Drug expenditure as percentage of total health expenditure in China is substantial over the past three decades. In order to reduce the cost of drug expenditure, the management of pharmaceutical procurement system has been radically reformed in recent years, which has produced a positive impact on bringing the prices of many drugs down at the point of service delivery, as we have seen in Guizhou. What China should do more is that local health authorities (e.g. provincial or municipal levels) and/or health insurance fund management agencies at these levels ought to use their large collective bargaining power to get reasonably low prices of drugs, particularly for most generic ones, as Britain's NHS and other OECD countries has been doing. There is still a room for Chinese health authorities or health insurance schemes to do more in this area. Challenges facing the health sector in China include trade protections within different provinces, weak purchasing capacity of some health authorities and health insurance management agencies in less developed regions, and strong lobbying from international and local pharmaceutical manufacturers and wholesale agents. While it is imperative to improve the rational use of drug by developing and implementing appropriate incentives for both service users and providers, it is also equally important to ensure that these innovative pharmaceutical procurement systems, including those tendering practices aimed to low drug prices, would not jeopardize or discourage internal innovation in the Chinese pharmaceutical sector, and diminish enthusiasm of multi-national drug firms to participate in the China market. Overall speaking, the systems of drug distribution, procurement and use in China have been improved gradually.
China's health system reform is at a critical moment.

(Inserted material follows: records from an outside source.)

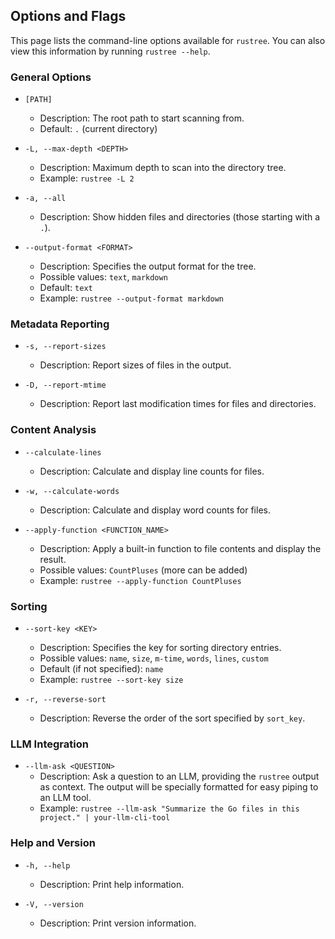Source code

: ## Options and Flags

This page lists the command-line options available for `rustree`. You can also view this information by running `rustree --help`.

### General Options

*   `[PATH]`
    *   Description: The root path to start scanning from.
    *   Default: `.` (current directory)

*   `-L, --max-depth <DEPTH>`
    *   Description: Maximum depth to scan into the directory tree.
    *   Example: `rustree -L 2`

*   `-a, --all`
    *   Description: Show hidden files and directories (those starting with a `.`).

*   `--output-format <FORMAT>`
    *   Description: Specifies the output format for the tree.
    *   Possible values: `text`, `markdown`
    *   Default: `text`
    *   Example: `rustree --output-format markdown`

### Metadata Reporting

*   `-s, --report-sizes`
    *   Description: Report sizes of files in the output.

*   `-D, --report-mtime`
    *   Description: Report last modification times for files and directories.

### Content Analysis

*   `--calculate-lines`
    *   Description: Calculate and display line counts for files.

*   `-w, --calculate-words`
    *   Description: Calculate and display word counts for files.

*   `--apply-function <FUNCTION_NAME>`
    *   Description: Apply a built-in function to file contents and display the result.
    *   Possible values: `CountPluses` (more can be added)
    *   Example: `rustree --apply-function CountPluses`

### Sorting

*   `--sort-key <KEY>`
    *   Description: Specifies the key for sorting directory entries.
    *   Possible values: `name`, `size`, `m-time`, `words`, `lines`, `custom`
    *   Default (if not specified): `name`
    *   Example: `rustree --sort-key size`

*   `-r, --reverse-sort`
    *   Description: Reverse the order of the sort specified by `sort_key`.

### LLM Integration

*   `--llm-ask <QUESTION>`
    *   Description: Ask a question to an LLM, providing the `rustree` output as context. The output will be specially formatted for easy piping to an LLM tool.
    *   Example: `rustree --llm-ask "Summarize the Go files in this project." | your-llm-cli-tool`

### Help and Version

*   `-h, --help`
    *   Description: Print help information.

*   `-V, --version`
    *   Description: Print version information.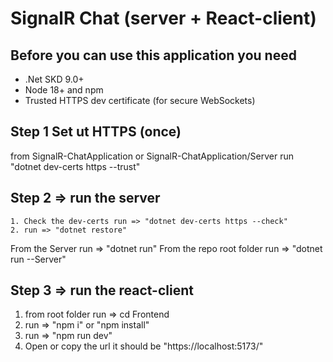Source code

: # SignalR Chat (server + React-client)

## Before you can use this application you need 
 * .Net SKD 9.0+
 * Node 18+ and npm
 * Trusted HTTPS dev certificate (for secure WebSockets)

## Step 1 Set ut HTTPS (once)
from  SignalR-ChatApplication or SignalR-ChatApplication/Server 
run "dotnet dev-certs https --trust"

## Step 2 => run the server
    1. Check the dev-certs run => "dotnet dev-certs https --check"
    2. run => "dotnet restore"

  From the Server run => "dotnet run"
  From the repo root folder run => "dotnet run --Server"

## Step 3 => run the react-client
  1. from root folder run => cd Frontend
  2. run => "npm i" or "npm install"
  3. run => "npm run dev"
  4. Open or copy the url it should be "https://localhost:5173/"
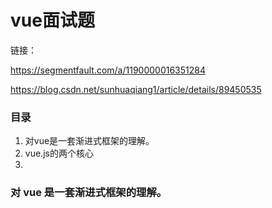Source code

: # vue面试题

链接：

<https://segmentfault.com/a/1190000016351284>

<https://blog.csdn.net/sunhuaqiang1/article/details/89450535>



### 目录

1. 对vue是一套渐进式框架的理解。
2. vue.js的两个核心
3. 

###  对 vue 是一套渐进式框架的理解。

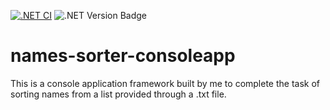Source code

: [![.NET CI](https://github.com/CadeXLegend/names_sorter_consoleapp/actions/workflows/dotnet.yml/badge.svg?branch=main&event=push)](https://github.com/CadeXLegend/names_sorter_consoleapp/actions/workflows/dotnet.yml) ![.NET Version Badge](https://img.shields.io/badge/.Net-7.0.100-blue?style=plastic&logo)

# names-sorter-consoleapp
 This is a console application framework built by me to complete the task of sorting names from a list provided through a .txt file.
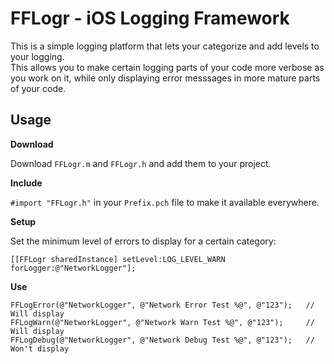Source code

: FFLogr - iOS Logging Framework
======

This is a simple logging platform that lets your categorize and add levels to your logging.  
This allows you to make certain logging parts of your code more verbose as you work on it, 
while only displaying error messsages in more mature parts of your code.

Usage
------
**Download**

Download <code>FFLogr.m</code> and <code>FFLogr.h</code> and add them to your project.

**Include**

<code>#import "FFLogr.h"</code> in your <code>Prefix.pch</code> file to make it available everywhere.

**Setup**

Set the minimum level of errors to display for a certain category:

    [[FFLogr sharedInstance] setLevel:LOG_LEVEL_WARN forLogger:@"NetworkLogger"];

**Use**

    FFLogError(@"NetworkLogger", @"Network Error Test %@", @"123");   // Will display
    FFLogWarn(@"NetworkLogger", @"Network Warn Test %@", @"123");     // Will display
    FFLogDebug(@"NetworkLogger", @"Network Debug Test %@", @"123");   // Won't display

Although both central and local governments have increased their funding for implementing universal health coverage over the past decade, and an increasing number of Chinese people have now enjoyed affordable essential healthcare, the task of cost control in the health sector is still formidably challenging. Without effective containment of health care cost, increased investments in health care would not be transferred to improved access to health care for Chinese people in need, and thus the goal of fully implementing universal health coverage by 2020 would have to be in jeopardy. More effective actions and measures on cost control are badly needed in China now than ever.